Legendary civil rights leader Bayard Rustin and three other men sentenced to work on a North Carolina chain gang after launching the first of the “freedom rides” to challenge Jim Crow laws’ convictions are Friday, more than seven decades later posthumously evacuated. .
“We let these men down,” said Judge Allen Baddour of the Supreme Court, who presided over the special hearing and at one point stopped to gather himself after he became emotional.
“We have failed their case and we have not succeeded in delivering justice in our community,” Baddour said. “And for that I apologize. So we do it today to correct a mistake, in public and on record. ”
Baddour spoke to about 100 people in the gallery and noted that they were in the same second floor courtroom in the historic courthouse where the men were initially sentenced.
On April 9, 1947, a group of eight white men and eight black men embarked on the first “freedom ride” to challenge laws that forced segregation on buses in defiance of the 1946 U.S. Supreme Court Morgan v. Virginia ruling declaring segregation on interstate travel unconstitutional.
The men boarded buses in Washington, DC and departed on a two-week route that included stops in Durham, Chapel Hill and Greensboro, North Carolina. While the riders were trying to get on the bus in Chapel Hill, several of them were forcibly removed and attacked by a group of angry taxi drivers. Four of the so-called Freedom Riders – Andrew Johnson, James Felmet, Bayard Rustin and Igal Roodenko – were arrested and charged with disorderly conduct for refusing to move from the front of the bus.
After a trial in Orange County, the four men were convicted and sentenced to serve on a chain gang. Rustin later published writings on the fact that he was subjected to imprisonment and hard labor for participating in the First Freedom Ride, also known as the Journey of Reconciliation.

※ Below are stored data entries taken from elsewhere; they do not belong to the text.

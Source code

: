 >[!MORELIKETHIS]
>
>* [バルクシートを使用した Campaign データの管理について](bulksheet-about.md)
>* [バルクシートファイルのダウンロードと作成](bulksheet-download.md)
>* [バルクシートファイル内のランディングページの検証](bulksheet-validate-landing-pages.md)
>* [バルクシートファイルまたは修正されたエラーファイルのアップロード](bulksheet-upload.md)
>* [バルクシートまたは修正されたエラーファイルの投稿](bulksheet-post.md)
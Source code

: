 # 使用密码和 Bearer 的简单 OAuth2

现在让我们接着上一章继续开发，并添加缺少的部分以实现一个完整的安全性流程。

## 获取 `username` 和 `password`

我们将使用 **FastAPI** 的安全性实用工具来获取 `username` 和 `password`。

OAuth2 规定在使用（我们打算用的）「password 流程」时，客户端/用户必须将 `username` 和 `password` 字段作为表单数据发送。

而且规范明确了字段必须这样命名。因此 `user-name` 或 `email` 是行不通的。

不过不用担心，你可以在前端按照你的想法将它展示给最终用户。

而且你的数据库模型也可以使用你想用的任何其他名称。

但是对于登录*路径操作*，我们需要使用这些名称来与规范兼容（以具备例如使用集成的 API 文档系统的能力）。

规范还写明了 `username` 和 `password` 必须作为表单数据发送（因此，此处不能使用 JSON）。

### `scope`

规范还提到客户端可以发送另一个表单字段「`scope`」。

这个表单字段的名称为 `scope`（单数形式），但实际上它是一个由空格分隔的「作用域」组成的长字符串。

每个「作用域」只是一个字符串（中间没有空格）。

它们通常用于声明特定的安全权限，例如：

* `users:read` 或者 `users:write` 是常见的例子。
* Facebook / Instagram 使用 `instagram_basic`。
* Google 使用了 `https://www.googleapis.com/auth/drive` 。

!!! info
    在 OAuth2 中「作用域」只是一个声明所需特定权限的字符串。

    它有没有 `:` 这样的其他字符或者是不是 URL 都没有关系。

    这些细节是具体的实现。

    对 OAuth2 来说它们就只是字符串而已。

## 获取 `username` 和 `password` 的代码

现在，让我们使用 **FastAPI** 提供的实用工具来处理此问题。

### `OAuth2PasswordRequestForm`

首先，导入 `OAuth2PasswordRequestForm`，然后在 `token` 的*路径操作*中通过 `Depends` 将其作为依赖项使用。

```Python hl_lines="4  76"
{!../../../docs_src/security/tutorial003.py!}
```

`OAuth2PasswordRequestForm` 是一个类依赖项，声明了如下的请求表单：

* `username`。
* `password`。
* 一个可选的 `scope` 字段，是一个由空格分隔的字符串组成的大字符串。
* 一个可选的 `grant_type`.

Renee Price, chairman of the Orange County Board of Commissioners, told the audience that the special session was the result of research by Baddour and his staff that was launched after a previous anniversary of the case.
“We are here, 75 years later, to address an injustice and to henceforth correct the narrative about the Journey of Reconciliation and that segment of American history,” Price said.
In 1942, five years before the Chapel Hill episode, Rustin was beaten by police officers in Nashville, Tennessee and jailed after refusing to move to the back of a bus he was driving from Louisville, Kentucky. author Raymond Arsenault wrote in the book “Freedom Riders: 1961 and the Struggle for Racial Justice.” Rustin, a pioneer of the civil rights movement, was an adviser to the late Rev. Martin Luther King jr. and was instrumental in organizing the march to Washington in 1963.
Dr. Adriane Lentz-Smith, an associate professor and co-chair of the Department of History at Duke University, described Rustin as “a shepherd and a designer of the 1960s movement.” But Lentz-Smith said his role in the fight had finally diminished due to concerns that he might hurt the movement’s gay and a former member of the Communist Party.
“He was deliberately moved out of the spotlight,” Lentz-Smith said. “The very things that make him remarkable and admirable to us … in 2022 made him extremely vulnerable,” she said.
Rustin’s partner, Walter Naegle, spoke through Zoom Friday, saying Rustin and the three men “are not fighting for their own good will, but for all of us … Their faith and their conscience have forced them to act.”
Amy Zowniriw, Roodenko’s cousin, told the courtroom that her uncle was “the epitome of a moral and just citizen, but he was jailed for sitting next to his dear friend Bayard Rustin.”
Last month, five district court judges celebrated the 75th anniversary of the arrests of Rustin and the three other men in Chapel Hill by reading a statement of apology.
“The Orange County Court was on the wrong side of the law in May 1947, and it was on the wrong side of history,” the statement read. “Today, we stand before our community on behalf of all five district court judges for the Orange and Chatham provinces and accept the responsibility entrusted to us to do our part to eliminate racial inequalities in our legal system.”